The post-World War II era of “institutional orderliness,” when the structure of statuses in the system of international relations was constantly being simplified, has come to an end. What is beginning is a period, perhaps historically short, of the complication and, in some respects, chaotization of the political architecture. We are already seeing the revival of a format of political and economic actors known as a “protectorate”: This term most fully describes the relationship not only between NATO and Ukraine, but also between the US and some of its allies. Political legalization of the term “dominion” as a new form of the organizational construct of Pax Americana is also quite possible.
Vector 2. The crisis of institutions of the global world. One reason for this crisis is the blatant abuse by the US of its dominance in global institutions, using them for manipulation and lobbying, as is the case with a number of UN specialized agencies. The institutional crisis has escalated into institutional degradation: the erosion and hollowing out of a significant share of international institutions.
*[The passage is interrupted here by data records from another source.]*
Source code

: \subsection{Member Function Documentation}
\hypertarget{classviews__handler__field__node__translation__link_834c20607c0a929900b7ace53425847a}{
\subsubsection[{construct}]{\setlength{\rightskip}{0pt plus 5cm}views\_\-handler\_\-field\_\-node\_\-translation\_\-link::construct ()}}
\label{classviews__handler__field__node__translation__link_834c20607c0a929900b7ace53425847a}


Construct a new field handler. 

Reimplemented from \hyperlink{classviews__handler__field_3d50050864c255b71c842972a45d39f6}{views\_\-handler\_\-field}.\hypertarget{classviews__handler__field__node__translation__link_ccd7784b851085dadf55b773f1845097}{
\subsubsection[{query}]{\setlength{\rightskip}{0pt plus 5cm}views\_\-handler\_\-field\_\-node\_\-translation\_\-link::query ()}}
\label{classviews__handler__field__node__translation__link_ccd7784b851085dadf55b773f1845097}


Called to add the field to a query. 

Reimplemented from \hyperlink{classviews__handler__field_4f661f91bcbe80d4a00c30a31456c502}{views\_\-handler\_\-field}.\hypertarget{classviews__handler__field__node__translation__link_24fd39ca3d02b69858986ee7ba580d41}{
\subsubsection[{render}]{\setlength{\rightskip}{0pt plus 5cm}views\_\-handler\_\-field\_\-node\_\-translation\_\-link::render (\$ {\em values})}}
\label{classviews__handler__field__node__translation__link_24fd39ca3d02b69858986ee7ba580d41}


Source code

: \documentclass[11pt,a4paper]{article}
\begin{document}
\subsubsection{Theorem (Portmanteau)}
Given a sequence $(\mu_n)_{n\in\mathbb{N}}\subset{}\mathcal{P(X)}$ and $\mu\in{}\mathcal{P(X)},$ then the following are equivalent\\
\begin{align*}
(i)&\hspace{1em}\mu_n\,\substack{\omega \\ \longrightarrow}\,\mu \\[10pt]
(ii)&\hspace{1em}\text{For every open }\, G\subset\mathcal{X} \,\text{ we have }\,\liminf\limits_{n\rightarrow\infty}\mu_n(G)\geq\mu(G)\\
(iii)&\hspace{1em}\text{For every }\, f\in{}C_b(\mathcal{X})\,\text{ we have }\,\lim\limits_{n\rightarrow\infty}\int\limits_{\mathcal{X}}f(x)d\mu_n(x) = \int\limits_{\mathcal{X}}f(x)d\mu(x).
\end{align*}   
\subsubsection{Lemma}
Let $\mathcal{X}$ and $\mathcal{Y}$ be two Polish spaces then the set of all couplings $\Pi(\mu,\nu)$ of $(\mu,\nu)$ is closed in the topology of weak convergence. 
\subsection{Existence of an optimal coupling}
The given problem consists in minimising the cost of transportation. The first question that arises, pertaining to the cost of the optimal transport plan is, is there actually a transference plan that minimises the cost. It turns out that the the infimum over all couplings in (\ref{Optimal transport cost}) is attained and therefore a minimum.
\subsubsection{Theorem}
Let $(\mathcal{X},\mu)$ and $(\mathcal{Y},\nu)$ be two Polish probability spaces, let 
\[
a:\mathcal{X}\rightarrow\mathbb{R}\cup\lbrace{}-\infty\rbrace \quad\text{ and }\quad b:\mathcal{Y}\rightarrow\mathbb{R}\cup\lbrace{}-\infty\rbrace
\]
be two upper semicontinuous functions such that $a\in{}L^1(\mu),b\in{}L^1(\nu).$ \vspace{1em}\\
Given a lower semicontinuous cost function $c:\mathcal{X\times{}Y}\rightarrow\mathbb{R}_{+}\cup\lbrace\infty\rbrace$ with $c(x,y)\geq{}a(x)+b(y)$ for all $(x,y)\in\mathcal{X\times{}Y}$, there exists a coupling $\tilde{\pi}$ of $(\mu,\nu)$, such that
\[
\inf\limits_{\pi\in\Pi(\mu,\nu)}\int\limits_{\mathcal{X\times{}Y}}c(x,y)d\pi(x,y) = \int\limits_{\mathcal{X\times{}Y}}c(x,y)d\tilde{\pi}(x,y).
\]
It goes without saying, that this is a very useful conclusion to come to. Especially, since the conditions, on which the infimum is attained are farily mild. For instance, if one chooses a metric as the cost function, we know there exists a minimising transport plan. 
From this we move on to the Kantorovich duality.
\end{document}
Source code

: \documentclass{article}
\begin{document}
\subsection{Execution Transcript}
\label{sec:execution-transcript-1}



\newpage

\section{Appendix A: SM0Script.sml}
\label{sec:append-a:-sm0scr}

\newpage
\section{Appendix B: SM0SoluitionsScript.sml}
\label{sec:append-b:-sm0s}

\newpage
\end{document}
By 2023, most international organizations were in crisis or went into a simulation mode of operation, as happened with the World Trade Organization (WTO). These processes also affect some regional organizations, such as the Association of Southeast Asian Nations (ASEAN) and the Organization of American States (OAS). These negative processes have also impacted the development of the Eurasian Economic Union (EAEU).
Significantly, there is no unity in approaches to the transformation of the existing institutional architecture of the world. China is seeking to preserve the existing institutionality in order to gain control over the most important global systems, including supra-spatial systems. But between 2019 and 2023, Beijing’s desire to get them under [its] control and the associated competition with the US led to an aggravation of negative processes.
A situation where a neo-global world would involve building most global institutions from scratch, alongside existing institutions, is becoming increasingly real – especially against the backdrop of the deliberate efforts of the collective West to nullify what has been left of international law, as manifested in the US’s manipulation of the International Criminal Court. Even now, BRICS is developing alongside the G20, where strategic differences are growing between different groups of participants.
This leads to the second fundamental contradiction of the neo-global world: Whether to improve the existing system of inter- and supranational institutions or to start creating something new that is more in line with the new geoeconomic realities.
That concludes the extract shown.